Date: March 3 – April 5, 2015

Photography: Kristien Daem

Freek Wambacq draws connections between photographer Eadweard Muybridge, artist and poet Marcel Broodthaers, cinematic sound effects, and the Polynesian hula dance. His departure point Cheval au galop, Cheval au galop avant Muybridge, and Cheval au galop après Muybridge (1973-1974), a work by Broodthaers, was included in Still: A Novel, an exhibition about the origins of cinema and photography, and their influence on the visual arts that took place at Witte de With (1996).

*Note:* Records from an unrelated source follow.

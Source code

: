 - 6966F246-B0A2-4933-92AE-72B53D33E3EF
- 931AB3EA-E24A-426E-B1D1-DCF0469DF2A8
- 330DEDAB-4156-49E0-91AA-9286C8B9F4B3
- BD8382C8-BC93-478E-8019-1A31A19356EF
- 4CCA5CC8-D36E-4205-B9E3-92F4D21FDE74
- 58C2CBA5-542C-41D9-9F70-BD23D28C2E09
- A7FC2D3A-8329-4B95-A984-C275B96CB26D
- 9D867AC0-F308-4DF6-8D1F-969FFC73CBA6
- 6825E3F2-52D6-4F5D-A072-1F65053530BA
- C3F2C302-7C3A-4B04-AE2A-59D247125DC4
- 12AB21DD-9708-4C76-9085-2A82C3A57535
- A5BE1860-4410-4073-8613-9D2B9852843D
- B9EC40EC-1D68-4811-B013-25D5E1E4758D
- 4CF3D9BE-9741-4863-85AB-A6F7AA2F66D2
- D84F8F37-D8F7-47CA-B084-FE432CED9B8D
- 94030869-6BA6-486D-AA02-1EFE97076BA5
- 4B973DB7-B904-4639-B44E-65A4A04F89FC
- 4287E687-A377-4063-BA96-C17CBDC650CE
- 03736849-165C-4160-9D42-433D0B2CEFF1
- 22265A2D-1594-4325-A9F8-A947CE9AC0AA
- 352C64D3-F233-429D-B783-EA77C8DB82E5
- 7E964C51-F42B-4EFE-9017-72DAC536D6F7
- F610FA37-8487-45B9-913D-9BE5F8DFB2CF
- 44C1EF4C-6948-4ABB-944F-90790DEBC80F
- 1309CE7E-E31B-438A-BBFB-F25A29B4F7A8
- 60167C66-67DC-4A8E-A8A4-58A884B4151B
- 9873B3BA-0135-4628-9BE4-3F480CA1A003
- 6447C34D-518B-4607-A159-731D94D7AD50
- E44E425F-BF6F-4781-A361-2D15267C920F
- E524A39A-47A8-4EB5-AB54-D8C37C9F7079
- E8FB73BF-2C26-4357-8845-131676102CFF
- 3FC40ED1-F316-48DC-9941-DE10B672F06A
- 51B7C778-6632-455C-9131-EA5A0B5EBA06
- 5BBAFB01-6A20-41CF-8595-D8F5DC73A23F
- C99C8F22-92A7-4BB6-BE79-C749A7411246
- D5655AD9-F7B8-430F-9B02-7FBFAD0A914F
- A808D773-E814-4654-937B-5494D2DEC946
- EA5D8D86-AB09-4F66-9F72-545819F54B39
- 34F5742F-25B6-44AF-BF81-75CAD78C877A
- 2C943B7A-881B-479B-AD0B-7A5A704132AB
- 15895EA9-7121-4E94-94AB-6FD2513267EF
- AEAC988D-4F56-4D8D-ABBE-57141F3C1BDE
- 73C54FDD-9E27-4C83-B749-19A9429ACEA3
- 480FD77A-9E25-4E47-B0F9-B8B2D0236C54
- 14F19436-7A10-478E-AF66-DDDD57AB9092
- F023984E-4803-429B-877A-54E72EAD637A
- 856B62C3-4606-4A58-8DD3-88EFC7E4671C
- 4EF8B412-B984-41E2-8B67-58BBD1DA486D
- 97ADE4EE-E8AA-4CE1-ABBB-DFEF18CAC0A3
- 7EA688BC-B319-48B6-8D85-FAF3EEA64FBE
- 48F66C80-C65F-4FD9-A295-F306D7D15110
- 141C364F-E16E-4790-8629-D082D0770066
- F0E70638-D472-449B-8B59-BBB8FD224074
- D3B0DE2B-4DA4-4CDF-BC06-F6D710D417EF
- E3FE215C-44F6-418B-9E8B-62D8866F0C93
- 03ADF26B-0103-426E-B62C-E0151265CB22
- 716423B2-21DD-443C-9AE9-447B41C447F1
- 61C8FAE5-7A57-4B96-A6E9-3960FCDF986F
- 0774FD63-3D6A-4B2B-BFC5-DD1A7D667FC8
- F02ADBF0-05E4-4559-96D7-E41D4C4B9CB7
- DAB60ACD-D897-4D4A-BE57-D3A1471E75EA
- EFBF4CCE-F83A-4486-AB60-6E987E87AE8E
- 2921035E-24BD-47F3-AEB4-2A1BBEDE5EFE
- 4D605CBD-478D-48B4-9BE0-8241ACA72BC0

Broodthaers’ humorous triptych of drawings referred to the mocking cartoons which the original publication of Animal Locomotion (1872-1885) by Muybridge provoked. These photographic studies of a running horse brought to light the fact that the human eye only sees the resultant of a series of movements: although we perceive the four legs of a galloping horse to be suspended in the air all at once, in reality this never occurs. Thus, Muybridge’s photographs show more than the eye can see and as such enlarge our perception of the world.

Wambacq takes up Broodthaers’ nod to the deceiving nature of imagery, as laid bare by Muybridge, creating four near-identical ink drawings of a nude woman in a crouched position, which were then scanned and enlarged. Wambacq’s female figure was inspired by a found vintage image of a hula dancer who is usually represented wearing a coconut bra, but who has now taken off this stereotypical attribute and positioned it atop the table standing in front of her. She daringly stares out from the picture plane.

In the tradition of Foley, a range of live sound effects originally developed for live broadcasts of radio drama in the early 1920s, a galloping horse is evoked using two halves of a coconut. Cheekily, and quietly, Wambacq makes the horses on the tables dance while the hula girl watches.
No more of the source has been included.